Does your program find “common ground”? A profound bumper sticker once read: “Reality is in the eye of the beholder”. Does your program address an issue acknowledged within your community. Does the proposed align with the values, norms, perceptions and needs of your audience?
Who else is doing what you plan to do? Do similar programs exist elsewhere? Have you conducted or sourced relevant social research? What’s your competitive advantage (ie. what are the features and benefits that separate your program from others)?
Have you developed clear objectives? In terms of behaviour change, are your objectives S.M.A.R.T. (specific, measureable, achievable, realistic, timely)? Can you realistically reach your intended audience to achieve your goals?
Is your program a “good fit”? Does your program offer features and benefits that meet the needs of your community, your target audience and objectives? What are the obstacles to behaviour change that your program will address? How does your program align with your community’s core values?
How will you measure, monitor and evaluate your program’s success? Is evaluation built into the nuts and bolts of your program? Or is it an afterthought? What are your reporting requirements?
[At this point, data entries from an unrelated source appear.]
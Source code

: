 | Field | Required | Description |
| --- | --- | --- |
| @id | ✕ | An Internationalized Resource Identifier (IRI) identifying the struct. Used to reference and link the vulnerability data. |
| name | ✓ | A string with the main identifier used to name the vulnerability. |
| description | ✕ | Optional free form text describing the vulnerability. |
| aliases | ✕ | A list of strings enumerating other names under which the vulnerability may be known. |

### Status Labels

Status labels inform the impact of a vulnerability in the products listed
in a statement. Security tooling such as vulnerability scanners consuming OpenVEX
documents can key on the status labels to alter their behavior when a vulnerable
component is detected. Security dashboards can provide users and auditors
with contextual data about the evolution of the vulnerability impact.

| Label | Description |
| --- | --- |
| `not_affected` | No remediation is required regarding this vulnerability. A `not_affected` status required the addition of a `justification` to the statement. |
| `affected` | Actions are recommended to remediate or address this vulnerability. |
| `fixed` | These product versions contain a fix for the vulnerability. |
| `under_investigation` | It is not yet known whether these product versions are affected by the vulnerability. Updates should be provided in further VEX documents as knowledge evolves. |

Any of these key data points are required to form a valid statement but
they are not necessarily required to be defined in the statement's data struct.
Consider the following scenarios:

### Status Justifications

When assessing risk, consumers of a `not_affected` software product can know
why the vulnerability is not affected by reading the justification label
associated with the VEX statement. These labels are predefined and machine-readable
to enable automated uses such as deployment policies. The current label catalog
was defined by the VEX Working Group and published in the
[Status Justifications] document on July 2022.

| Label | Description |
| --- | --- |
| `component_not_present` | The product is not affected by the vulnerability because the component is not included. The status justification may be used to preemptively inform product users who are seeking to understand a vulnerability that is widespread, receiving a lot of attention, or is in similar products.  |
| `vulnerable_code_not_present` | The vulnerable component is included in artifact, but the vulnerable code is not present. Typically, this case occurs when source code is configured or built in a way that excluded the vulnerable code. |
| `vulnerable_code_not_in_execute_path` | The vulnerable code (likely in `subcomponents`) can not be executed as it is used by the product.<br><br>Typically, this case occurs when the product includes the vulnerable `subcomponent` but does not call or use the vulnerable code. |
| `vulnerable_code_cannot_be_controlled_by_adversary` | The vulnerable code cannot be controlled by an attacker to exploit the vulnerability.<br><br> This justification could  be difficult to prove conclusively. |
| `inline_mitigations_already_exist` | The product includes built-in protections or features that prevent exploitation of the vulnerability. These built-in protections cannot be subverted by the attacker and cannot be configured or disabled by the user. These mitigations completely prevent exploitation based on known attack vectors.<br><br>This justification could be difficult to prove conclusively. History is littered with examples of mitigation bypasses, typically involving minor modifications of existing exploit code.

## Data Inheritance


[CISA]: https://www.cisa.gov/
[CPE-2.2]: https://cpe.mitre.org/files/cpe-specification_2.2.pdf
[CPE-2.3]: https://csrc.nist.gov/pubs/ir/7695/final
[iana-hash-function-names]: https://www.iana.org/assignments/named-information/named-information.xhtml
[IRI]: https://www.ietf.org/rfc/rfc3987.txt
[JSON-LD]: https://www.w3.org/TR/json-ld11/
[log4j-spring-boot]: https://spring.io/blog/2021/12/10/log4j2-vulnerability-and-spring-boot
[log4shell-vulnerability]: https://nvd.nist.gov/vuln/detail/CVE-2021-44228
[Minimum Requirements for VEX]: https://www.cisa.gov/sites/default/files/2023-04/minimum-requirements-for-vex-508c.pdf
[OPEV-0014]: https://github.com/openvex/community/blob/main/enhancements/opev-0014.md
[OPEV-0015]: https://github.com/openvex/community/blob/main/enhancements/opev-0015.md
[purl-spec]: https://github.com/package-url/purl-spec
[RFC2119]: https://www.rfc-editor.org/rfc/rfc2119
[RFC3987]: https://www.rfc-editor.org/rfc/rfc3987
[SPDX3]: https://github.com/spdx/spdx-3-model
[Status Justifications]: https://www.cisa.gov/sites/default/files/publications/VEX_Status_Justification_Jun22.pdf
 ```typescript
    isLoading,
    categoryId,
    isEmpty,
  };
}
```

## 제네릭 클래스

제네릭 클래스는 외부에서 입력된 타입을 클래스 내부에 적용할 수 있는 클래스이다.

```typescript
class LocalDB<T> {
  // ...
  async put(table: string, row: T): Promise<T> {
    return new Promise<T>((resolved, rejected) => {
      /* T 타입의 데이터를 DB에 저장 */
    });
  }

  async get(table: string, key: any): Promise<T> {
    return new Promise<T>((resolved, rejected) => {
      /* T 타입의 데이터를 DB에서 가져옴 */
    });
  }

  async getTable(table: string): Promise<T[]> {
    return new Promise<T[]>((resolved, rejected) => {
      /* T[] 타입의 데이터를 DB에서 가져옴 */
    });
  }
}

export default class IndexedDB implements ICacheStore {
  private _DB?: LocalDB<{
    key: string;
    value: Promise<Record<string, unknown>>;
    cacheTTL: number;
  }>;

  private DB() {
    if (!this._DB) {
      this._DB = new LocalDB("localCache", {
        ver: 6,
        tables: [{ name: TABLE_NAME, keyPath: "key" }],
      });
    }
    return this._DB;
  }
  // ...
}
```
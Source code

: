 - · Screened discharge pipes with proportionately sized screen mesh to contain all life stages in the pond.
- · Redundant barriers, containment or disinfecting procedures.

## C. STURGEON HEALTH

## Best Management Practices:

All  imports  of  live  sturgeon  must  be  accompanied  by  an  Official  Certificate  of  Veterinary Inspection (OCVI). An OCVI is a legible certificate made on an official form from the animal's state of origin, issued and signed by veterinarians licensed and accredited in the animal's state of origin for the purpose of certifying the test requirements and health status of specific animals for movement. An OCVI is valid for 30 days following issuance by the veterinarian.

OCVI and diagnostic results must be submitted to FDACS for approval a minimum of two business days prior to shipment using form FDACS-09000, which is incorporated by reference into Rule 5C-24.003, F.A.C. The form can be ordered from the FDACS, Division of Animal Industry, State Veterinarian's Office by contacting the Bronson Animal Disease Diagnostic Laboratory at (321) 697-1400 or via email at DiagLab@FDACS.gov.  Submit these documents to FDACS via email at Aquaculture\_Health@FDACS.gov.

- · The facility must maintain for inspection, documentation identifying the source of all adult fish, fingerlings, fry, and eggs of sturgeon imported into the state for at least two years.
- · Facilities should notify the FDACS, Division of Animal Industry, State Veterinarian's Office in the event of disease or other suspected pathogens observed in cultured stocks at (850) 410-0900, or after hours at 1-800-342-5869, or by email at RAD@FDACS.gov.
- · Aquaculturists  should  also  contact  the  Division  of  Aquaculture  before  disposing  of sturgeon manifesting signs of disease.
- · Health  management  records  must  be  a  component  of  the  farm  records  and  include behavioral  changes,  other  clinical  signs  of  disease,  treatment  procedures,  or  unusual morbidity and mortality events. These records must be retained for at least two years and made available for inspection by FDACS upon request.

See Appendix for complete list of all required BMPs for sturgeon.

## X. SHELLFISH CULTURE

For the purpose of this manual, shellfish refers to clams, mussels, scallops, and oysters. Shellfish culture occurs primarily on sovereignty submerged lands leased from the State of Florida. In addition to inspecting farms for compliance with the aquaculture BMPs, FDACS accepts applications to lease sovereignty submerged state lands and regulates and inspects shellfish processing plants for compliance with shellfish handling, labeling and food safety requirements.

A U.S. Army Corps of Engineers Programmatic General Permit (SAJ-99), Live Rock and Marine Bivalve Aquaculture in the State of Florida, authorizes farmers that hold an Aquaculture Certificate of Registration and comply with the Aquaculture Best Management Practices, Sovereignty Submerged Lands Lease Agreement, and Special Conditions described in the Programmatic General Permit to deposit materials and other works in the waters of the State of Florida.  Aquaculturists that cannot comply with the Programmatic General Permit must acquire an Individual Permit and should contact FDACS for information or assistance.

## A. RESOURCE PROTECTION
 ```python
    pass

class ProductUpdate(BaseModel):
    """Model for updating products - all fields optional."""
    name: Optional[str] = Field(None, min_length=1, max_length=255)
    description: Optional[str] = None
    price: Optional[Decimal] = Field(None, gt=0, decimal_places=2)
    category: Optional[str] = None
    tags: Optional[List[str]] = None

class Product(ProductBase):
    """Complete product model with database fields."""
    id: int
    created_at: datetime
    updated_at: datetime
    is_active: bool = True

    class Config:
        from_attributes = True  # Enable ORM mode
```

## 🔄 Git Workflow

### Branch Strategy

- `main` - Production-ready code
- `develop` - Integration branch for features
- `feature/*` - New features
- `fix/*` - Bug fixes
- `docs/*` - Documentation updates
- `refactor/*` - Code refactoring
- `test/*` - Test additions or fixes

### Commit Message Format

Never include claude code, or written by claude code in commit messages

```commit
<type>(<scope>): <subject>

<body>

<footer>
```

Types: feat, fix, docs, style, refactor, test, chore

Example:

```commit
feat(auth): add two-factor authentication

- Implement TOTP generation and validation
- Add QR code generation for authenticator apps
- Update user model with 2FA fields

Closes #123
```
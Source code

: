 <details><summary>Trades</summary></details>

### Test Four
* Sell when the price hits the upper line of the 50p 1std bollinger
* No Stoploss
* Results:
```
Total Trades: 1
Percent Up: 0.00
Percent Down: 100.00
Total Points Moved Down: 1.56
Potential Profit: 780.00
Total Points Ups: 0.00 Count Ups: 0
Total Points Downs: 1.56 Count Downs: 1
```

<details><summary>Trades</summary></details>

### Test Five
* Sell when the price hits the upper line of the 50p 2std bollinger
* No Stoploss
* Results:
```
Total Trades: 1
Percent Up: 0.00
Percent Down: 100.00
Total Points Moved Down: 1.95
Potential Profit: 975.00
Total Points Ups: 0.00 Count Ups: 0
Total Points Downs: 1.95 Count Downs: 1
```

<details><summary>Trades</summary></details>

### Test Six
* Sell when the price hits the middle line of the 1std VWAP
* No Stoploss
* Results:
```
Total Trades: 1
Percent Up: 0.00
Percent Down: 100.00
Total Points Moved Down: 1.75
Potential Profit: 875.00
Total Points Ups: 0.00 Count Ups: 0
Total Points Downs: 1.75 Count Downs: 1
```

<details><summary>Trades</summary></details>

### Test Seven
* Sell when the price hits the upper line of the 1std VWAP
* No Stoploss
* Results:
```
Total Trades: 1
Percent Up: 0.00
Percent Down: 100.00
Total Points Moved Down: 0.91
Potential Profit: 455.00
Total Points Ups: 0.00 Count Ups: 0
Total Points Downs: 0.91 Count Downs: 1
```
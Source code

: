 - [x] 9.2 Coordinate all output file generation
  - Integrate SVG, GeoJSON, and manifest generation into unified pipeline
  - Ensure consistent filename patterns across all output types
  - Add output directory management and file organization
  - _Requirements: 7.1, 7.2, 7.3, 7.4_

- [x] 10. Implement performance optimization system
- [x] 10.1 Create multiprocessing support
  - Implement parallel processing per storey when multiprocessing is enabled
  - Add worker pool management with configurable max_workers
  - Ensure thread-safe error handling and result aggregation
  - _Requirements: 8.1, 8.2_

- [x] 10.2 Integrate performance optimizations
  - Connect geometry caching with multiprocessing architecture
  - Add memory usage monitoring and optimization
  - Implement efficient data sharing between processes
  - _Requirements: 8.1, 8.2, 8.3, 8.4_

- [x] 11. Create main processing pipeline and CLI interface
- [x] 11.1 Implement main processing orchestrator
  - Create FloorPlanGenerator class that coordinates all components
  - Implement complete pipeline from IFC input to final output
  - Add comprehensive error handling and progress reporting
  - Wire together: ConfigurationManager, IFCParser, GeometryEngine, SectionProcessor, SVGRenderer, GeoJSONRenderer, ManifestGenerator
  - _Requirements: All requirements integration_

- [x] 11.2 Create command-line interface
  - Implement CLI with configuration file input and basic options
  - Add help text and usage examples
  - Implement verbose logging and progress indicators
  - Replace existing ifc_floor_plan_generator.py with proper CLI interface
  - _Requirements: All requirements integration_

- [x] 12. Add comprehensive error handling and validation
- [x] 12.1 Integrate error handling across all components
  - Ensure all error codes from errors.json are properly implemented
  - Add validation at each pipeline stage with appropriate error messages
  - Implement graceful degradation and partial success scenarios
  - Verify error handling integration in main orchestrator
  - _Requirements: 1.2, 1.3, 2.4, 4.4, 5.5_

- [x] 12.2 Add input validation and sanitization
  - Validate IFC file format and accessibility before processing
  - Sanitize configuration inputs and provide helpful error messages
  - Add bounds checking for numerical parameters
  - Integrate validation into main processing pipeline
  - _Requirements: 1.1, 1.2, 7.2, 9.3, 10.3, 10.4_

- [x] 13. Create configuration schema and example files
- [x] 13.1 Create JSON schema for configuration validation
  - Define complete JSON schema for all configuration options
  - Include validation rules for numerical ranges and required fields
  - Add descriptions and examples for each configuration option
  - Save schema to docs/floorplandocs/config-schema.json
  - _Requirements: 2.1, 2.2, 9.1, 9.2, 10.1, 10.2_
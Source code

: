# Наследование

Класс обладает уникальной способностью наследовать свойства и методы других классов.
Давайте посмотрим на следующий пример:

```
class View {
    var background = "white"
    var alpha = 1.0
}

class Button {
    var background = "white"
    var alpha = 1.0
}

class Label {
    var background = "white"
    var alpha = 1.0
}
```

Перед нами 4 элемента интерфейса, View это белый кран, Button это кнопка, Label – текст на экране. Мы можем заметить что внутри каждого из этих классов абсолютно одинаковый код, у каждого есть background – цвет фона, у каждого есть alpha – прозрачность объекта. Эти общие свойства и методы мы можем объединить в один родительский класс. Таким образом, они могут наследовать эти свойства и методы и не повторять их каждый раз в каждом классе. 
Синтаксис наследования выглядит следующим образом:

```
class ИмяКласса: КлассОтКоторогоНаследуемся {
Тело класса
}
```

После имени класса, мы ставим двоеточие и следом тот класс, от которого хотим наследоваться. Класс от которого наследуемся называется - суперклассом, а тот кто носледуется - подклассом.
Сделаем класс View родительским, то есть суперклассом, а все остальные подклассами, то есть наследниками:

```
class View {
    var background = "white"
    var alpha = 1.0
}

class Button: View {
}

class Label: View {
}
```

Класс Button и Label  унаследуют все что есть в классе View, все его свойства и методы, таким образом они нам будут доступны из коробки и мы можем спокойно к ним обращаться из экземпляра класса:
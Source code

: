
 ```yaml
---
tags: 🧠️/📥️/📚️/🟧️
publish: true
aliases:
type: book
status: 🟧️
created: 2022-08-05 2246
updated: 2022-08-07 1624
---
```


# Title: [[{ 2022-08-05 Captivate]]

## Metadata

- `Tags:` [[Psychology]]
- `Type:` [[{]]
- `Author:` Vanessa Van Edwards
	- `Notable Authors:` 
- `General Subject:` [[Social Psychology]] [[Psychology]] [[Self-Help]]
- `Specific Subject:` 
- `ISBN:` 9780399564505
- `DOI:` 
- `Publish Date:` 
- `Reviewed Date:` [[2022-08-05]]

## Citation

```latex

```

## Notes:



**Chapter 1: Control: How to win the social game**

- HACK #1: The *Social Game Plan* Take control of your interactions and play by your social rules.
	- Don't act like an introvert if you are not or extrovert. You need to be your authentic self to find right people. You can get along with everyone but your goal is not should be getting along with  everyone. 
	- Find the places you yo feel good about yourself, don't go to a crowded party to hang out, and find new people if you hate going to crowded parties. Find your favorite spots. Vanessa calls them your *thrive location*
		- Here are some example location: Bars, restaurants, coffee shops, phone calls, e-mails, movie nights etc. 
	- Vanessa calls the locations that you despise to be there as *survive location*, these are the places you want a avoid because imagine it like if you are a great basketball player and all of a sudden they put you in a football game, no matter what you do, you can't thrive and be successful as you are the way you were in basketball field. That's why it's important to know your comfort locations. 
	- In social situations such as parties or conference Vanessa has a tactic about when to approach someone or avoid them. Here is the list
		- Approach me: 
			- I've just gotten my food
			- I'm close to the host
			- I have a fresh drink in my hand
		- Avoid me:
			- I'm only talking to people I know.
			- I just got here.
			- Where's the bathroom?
Will your education project be fun? Exciting? Engaging? Interesting? Stimulating? How does your program promote hands-on activities, experiential and interactive learning opportunities?
Is your program social? Is it accessible? Does your program engage people through social interaction? Is there conversation? Music? Food? Dance? What group activities have you planned? Have you considered ways to engage different people to connect and learn and share their experiences? What opportunities does your program offer people of different ages, gender, backgrounds, physical and intellectual ability?
Have you developed a communication strategy? How will you reach your target audience? Have you tested your proposed messages and channels for communication? How do you know your communication strategy will work?
Who else can you work with to deliver the program? How have you determined “right-fit” partners? Do your values align? Do you share audiences? Which other agencies, organisations, businesses and individuals share your goals? Who would you like to collaborate with, and why?
Does your project “walk the talk”? Do you practice what you preach? What is the environmental impact of your program? How can you reduce the project’s ecological footprint? Increase its social benefits? In what ways does your project demonstrate “best practice” action for sustainability?
What is the legacy of your project? What are the outcomes that will stand the test of time? How have you built community capacity? How have you made your community stronger? Have you built relationships? Increased knowledge? Developed skills? How might the program be supported on an ongoing basis? Conversely, what have you learned? How have you grown? What have you discovered about yourself and the world that you otherwise did not know?
It’s no small feat to develop and deliver an effective environmental education program. It takes time, dedication, resources.
Perhaps most importantly, it takes the lucrative combination of knowledge, skills and passion to effect change in an ever changing world.